I have a simple Polars dataframe with some nulls and some NaNs and I want to drop only the latter. I'm trying to use drop_nans()
by applying it to all columns and for whatever reason it replaces NaNs with a literal 1.0.
I am confusion. Maybe I'm using the method wrong, but the docs don't have much info and definitely don't describe this behaviour:
ex = pl.DataFrame(
{
'a': [float('nan'), 1, float('nan')],
'b': [None, 'a', 'b']
}
)
ex.with_columns(pl.all().drop_nans())
Out:
a b
1.0 null
1.0 "a"
1.0 "b"
I'm using the latest Polars 1.5.
What is the correct way of dropping NaNs across all the columns given that in Polars 1.5 dataframes don't seem to have drop_nans()
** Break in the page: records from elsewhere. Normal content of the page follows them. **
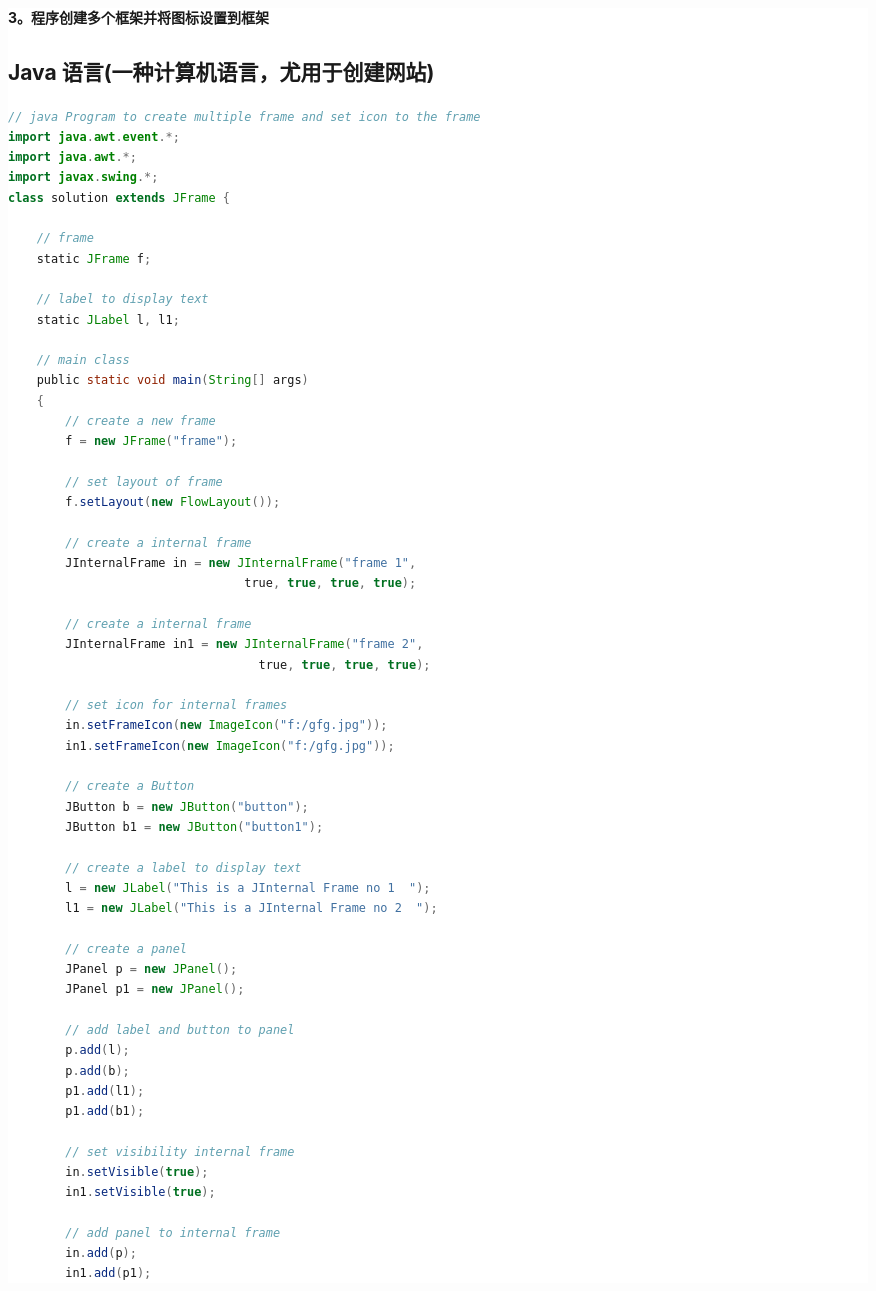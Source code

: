 **3。程序创建多个框架并将图标设置到框架**

## Java 语言(一种计算机语言，尤用于创建网站)

```java
// java Program to create multiple frame and set icon to the frame
import java.awt.event.*;
import java.awt.*;
import javax.swing.*;
class solution extends JFrame {

    // frame
    static JFrame f;

    // label to display text
    static JLabel l, l1;

    // main class
    public static void main(String[] args)
    {
        // create a new frame
        f = new JFrame("frame");

        // set layout of frame
        f.setLayout(new FlowLayout());

        // create a internal frame
        JInternalFrame in = new JInternalFrame("frame 1",
                                 true, true, true, true);

        // create a internal frame
        JInternalFrame in1 = new JInternalFrame("frame 2",
                                   true, true, true, true);

        // set icon for internal frames
        in.setFrameIcon(new ImageIcon("f:/gfg.jpg"));
        in1.setFrameIcon(new ImageIcon("f:/gfg.jpg"));

        // create a Button
        JButton b = new JButton("button");
        JButton b1 = new JButton("button1");

        // create a label to display text
        l = new JLabel("This is a JInternal Frame no 1  ");
        l1 = new JLabel("This is a JInternal Frame no 2  ");

        // create a panel
        JPanel p = new JPanel();
        JPanel p1 = new JPanel();

        // add label and button to panel
        p.add(l);
        p.add(b);
        p1.add(l1);
        p1.add(b1);

        // set visibility internal frame
        in.setVisible(true);
        in1.setVisible(true);

        // add panel to internal frame
        in.add(p);
        in1.add(p1);

```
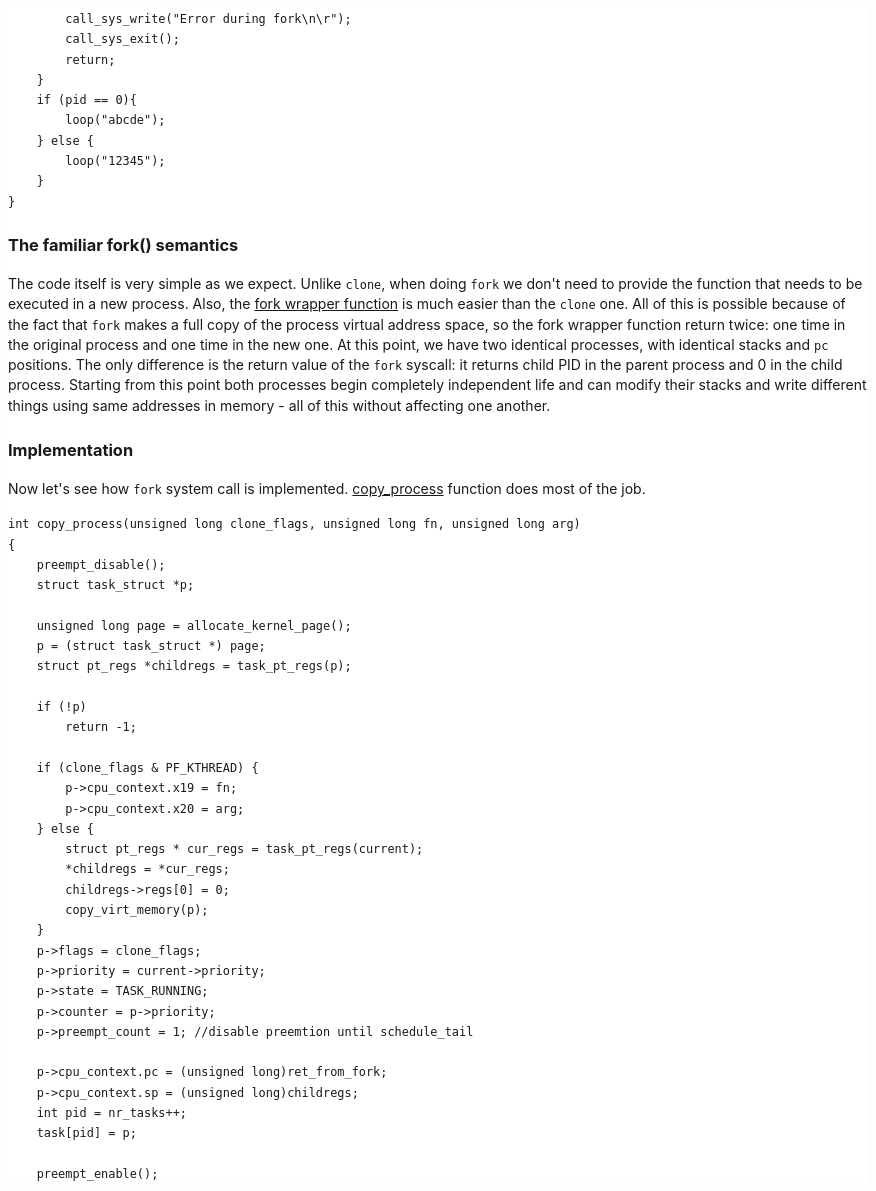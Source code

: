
 ```
        call_sys_write("Error during fork\n\r");
        call_sys_exit();
        return;
    }
    if (pid == 0){
        loop("abcde");
    } else {
        loop("12345");
    }
}
```

### The familiar fork() semantics

The code itself is very simple as we expect. Unlike `clone`, when doing `fork` we don't need to provide the function that needs to be executed in a new process. Also, the [fork wrapper function](https://github.com/fxlin/p1-kernel/blob/master/src/exp6/src/user_sys.S#L26) is much easier than the `clone` one. All of this is possible because of the fact that `fork` makes a full copy of the process virtual address space, so the fork wrapper function return twice: one time in the original process and one time in the new one. At this point, we have two identical processes, with identical stacks and `pc` positions. The only difference is the return value of the `fork` syscall: it returns child PID in the parent process and 0 in the child process. Starting from this point both processes begin completely independent life and can modify their stacks and write different things using same addresses in memory - all of this without affecting one another.

### Implementation

Now let's see how `fork` system call is implemented. [copy_process](https://github.com/fxlin/p1-kernel/blob/master/src/exp6/src/fork.c#L7) function does most of the job.

```
int copy_process(unsigned long clone_flags, unsigned long fn, unsigned long arg)
{
    preempt_disable();
    struct task_struct *p;

    unsigned long page = allocate_kernel_page();
    p = (struct task_struct *) page;
    struct pt_regs *childregs = task_pt_regs(p);

    if (!p)
        return -1;

    if (clone_flags & PF_KTHREAD) {
        p->cpu_context.x19 = fn;
        p->cpu_context.x20 = arg;
    } else {
        struct pt_regs * cur_regs = task_pt_regs(current);
        *childregs = *cur_regs;
        childregs->regs[0] = 0;
        copy_virt_memory(p);
    }
    p->flags = clone_flags;
    p->priority = current->priority;
    p->state = TASK_RUNNING;
    p->counter = p->priority;
    p->preempt_count = 1; //disable preemtion until schedule_tail

    p->cpu_context.pc = (unsigned long)ret_from_fork;
    p->cpu_context.sp = (unsigned long)childregs;
    int pid = nr_tasks++;
    task[pid] = p;

    preempt_enable();
```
method, only the Series do?
EDIT: I'm expecting the result should be:
a b
1.0 'a'
What happens in your example is that drop_nans
works on a per-column basis. It will first convert the series [float('nan'), 1, float('nan')]
to [1]
, and then broadcast that value to the entire column when combined with ["a", "b"]
.
It does this because Polars doesn't have a concept of a scalar value yet, and it will treat any column with a single value as such when deciding when to broadcast. In the future this will change, but it is a lot of work. So right now you can see incorrect broadcasts like that when using functions that filter columns, like drop_nan
, if it happens to filter down to a length-1 column.
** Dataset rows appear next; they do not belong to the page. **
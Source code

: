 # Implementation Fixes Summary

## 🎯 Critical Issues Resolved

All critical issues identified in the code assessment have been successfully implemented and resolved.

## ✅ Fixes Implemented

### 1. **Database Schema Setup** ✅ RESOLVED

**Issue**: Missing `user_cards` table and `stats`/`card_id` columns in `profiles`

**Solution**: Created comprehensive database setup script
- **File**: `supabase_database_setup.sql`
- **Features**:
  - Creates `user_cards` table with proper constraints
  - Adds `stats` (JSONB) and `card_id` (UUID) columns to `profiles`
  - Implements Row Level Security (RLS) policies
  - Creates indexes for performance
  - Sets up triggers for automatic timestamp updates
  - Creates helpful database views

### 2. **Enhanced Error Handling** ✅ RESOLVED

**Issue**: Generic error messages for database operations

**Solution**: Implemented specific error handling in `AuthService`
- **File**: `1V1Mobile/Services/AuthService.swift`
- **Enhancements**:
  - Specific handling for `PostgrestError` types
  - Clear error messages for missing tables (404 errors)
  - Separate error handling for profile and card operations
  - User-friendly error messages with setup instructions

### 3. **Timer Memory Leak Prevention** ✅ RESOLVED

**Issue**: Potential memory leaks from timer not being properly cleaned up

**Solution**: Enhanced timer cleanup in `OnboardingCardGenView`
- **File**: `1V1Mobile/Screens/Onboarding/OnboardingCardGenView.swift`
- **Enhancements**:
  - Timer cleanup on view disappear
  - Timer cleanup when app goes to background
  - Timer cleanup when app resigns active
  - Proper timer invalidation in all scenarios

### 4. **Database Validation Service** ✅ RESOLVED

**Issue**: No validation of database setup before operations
Instead of doing pl.all().drop_nans()
you should filter to just those rows where column a
is not nan:
>>> df.filter(pl.col.a.is_not_nan())
shape: (1, 2)
┌─────┬─────┐
│ a ┆ b │
│ --- ┆ --- │
│ f64 ┆ str │
╞═════╪═════╡
│ 1.0 ┆ a │
└─────┴─────┘
Or more generically, if you have multiple columns with floating-point values:
>>> import polars.selectors as cs
>>> df.filter(pl.all_horizontal(cs.float().is_not_nan()))
shape: (1, 2)
┌─────┬─────┐
│ a ┆ b │
│ --- ┆ --- │
│ f64 ┆ str │
╞═════╪═════╡
│ 1.0 ┆ a │
└─────┴─────┘